If anything, the Planning Department can limit the size of big box stores during the permitting process, she said.
Burson said having superstores on Kaua‘i is a part of progress that cannot be denied.
“There was a time when there were no doctors here, there was a time when there were things you could not buy here, no telephones,” he said. “There are all things that have happened over the last 100 years that have made it better now.”
Baptiste submitted his two bills to the council in October, a few days after Costco opened its newest store in Hawai‘i and first on Kaua‘i.

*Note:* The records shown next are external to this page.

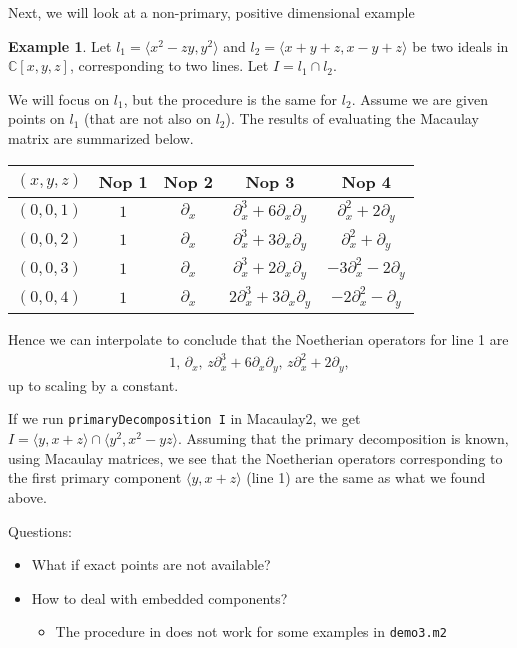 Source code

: \documentclass[letterpaper]{article}
\theoremstyle{plain}
\theoremstyle{definition}
\newtheorem{example}[theorem]{Example}
\theoremstyle{remark}
\begin{document}
Next, we will look at a non-primary, positive dimensional example
\begin{example}\label{ex:non-primary-numerical-prim-dec}
	Let $l_1 = \langle x^2 - zy, y^2 \rangle$ and $l_2 = \langle x+y+z, x-y+z \rangle$ be two ideals in $\mathbb{C}[x,y,z]$, corresponding to two lines. Let $I = l_1 \cap l_2$.

	We will focus on $l_1$, but the procedure is the same for $l_2$. Assume we are given points on $l_1$ (that are not also on $l_2$). The results of evaluating the Macaulay matrix are summarized below.
	\begin{table}[h!]
	\centering
	\begin{tabular}{ccccc}
	\toprule
	$(x,y,z)$ &  Nop 1 & Nop 2 & Nop 3 & Nop 4\\
	\midrule
	$(0,0,1)$ & $1$ & $\partial_x$ & $\partial_x^3 + 6 \partial_x \partial_y$ & $\partial_x^2 + 2 \partial_y$\\
	$(0,0,2)$ & $1$ & $\partial_x$ & $\partial_x^3 + 3 \partial_x \partial_y$ & $\partial_x^2 + \partial_y$\\
	$(0,0,3)$ & $1$ & $\partial_x$ & $\partial_x^3 + 2 \partial_x \partial_y$ & $-3\partial_x^2 -2 \partial_y$\\
	$(0,0,4)$ & $1$ & $\partial_x$ & $2\partial_x^3 + 3 \partial_x \partial_y$ & $-2\partial_x^2 - \partial_y$\\
	\bottomrule
	\end{tabular}
	\end{table}
	Hence we can interpolate to conclude that the Noetherian operators for line 1 are
	\begin{align*}
		1,\, \partial_x,\,z \partial_x^{3}+6 \partial_x \partial_y,\,z \partial_x^{2}+2 \partial_y,
	\end{align*}
	up to scaling by a constant.

	If we run \texttt{primaryDecomposition I} in Macaulay2, we get $I = \langle y,x+z \rangle \cap \langle y^2, x^2 - yz \rangle$. Assuming that the primary decomposition is known, using Macaulay matrices, we see that the Noetherian operators corresponding to the first primary component $\langle y,x+z \rangle$ (line 1) are the same as what we found above.
\end{example}

Questions:
\begin{itemize}
	\item What if exact points are not available?
	\item How to deal with embedded components?
	\begin{itemize}
		\item The procedure in  does not work for some examples in \texttt{demo3.m2}
	\end{itemize}
\end{itemize}
\end{document}
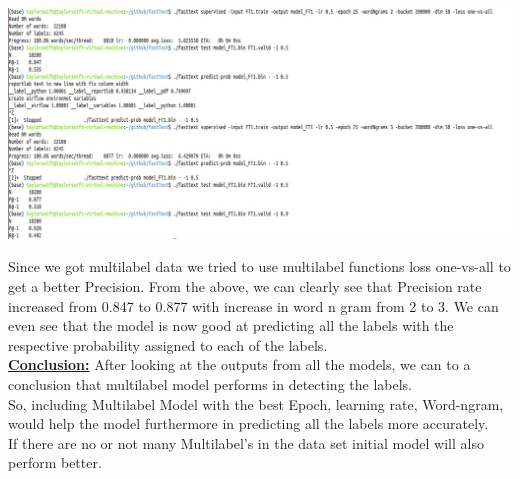 \documentclass[a4paper,1pt]{article}
\begin{document}
\begin{center}
	\begin{minipage}{\linewidth}
		\centering
		\includegraphics[width=1.0\linewidth]{"Precision and Recall at position 8"}
		
	\end{minipage}
\end{center}

\noindent Since we got multilabel data we tried to use multilabel functions loss one-vs-all to get a better Precision. From the above, we can clearly see that Precision rate increased from 0.847 to 0.877 with increase in word n gram from 2 to 3. We can even see that the model is now good at predicting all the labels with the respective probability assigned to each of the labels.\\



\noindent\textbf{\underline{Conclusion:}}
After looking at the outputs from all the models, we can to a conclusion that multilabel model performs in detecting the labels.\\
So, including Multilabel Model with the best Epoch, learning rate, Word-ngram, would help the model furthermore in predicting all the labels more accurately.\\
If there are no or not many Multilabel’s in the data set initial model will also perform better.
\end{document}
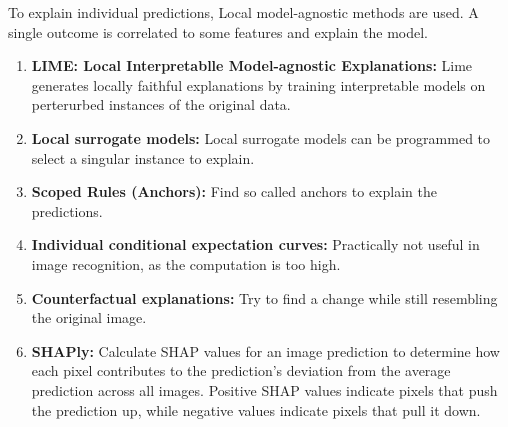 To explain individual predictions, Local model-agnostic methods are used. A single outcome is correlated to some features and explain the model.


\begin{enumerate}
	\item \textbf{LIME: Local Interpretablle Model-agnostic Explanations:} Lime generates locally faithful explanations by training interpretable models on perterurbed instances of the original data.
	\item \textbf{Local surrogate models:} Local surrogate models can be programmed to select a singular instance to explain.
	\item \textbf{Scoped Rules (Anchors):} Find so called anchors to explain the predictions.
	\item \textbf{Individual conditional expectation curves:} Practically not useful in image recognition, as the computation is too high.
	\item \textbf{Counterfactual explanations:} Try to find a change while still resembling the original image.
	\item \textbf{SHAPly:} Calculate SHAP values for an image prediction to determine how each pixel contributes to the prediction's deviation from the average prediction across all images.
	Positive SHAP values indicate pixels that push the prediction up, while negative values indicate pixels that pull it down.
\end{enumerate}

Three other Costco stores operate on O‘ahu, and a fourth operates on the Big Island.
Baptiste said he felt big box stores don’t reflect the rural feel of the island.
In addition to the proposed 75,000-square-feet restriction of wholesale and retail outlets, Baptiste’s other bill would impose the same restrictions in limited or general industrial districts. The bills also would apply to retail or wholesale business that have multiple operations within 800 feet of each other.
The council proposed more anti-big box legislation within days of the mayor’s submittal. Their bills more or less mirror those of the mayor’s, but were to include language that would explain further why the restrictions should become law.